Saved data entries:
──────

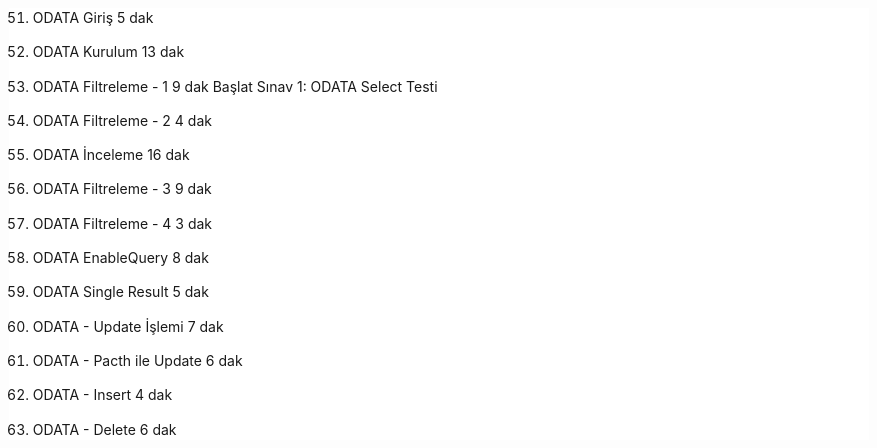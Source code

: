 51. ODATA Giriş
5 dak

52. ODATA Kurulum
13 dak

53. ODATA Filtreleme - 1
9 dak
Başlat
Sınav 1: ODATA Select Testi

54. ODATA Filtreleme - 2
4 dak

55. ODATA İnceleme
16 dak

56. ODATA Filtreleme - 3
9 dak

57. ODATA Filtreleme - 4
3 dak

58. ODATA EnableQuery
8 dak

59. ODATA Single Result
5 dak

60. ODATA - Update İşlemi
7 dak

61. ODATA - Pacth ile Update
6 dak

62. ODATA - Insert
4 dak

63. ODATA - Delete
6 dak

──────

Work order: Taking the records above as input, show every line in which the word "Filtreleme" is present.

Reply to the task:
53. ODATA Filtreleme - 1
54. ODATA Filtreleme - 2
56. ODATA Filtreleme - 3
57. ODATA Filtreleme - 4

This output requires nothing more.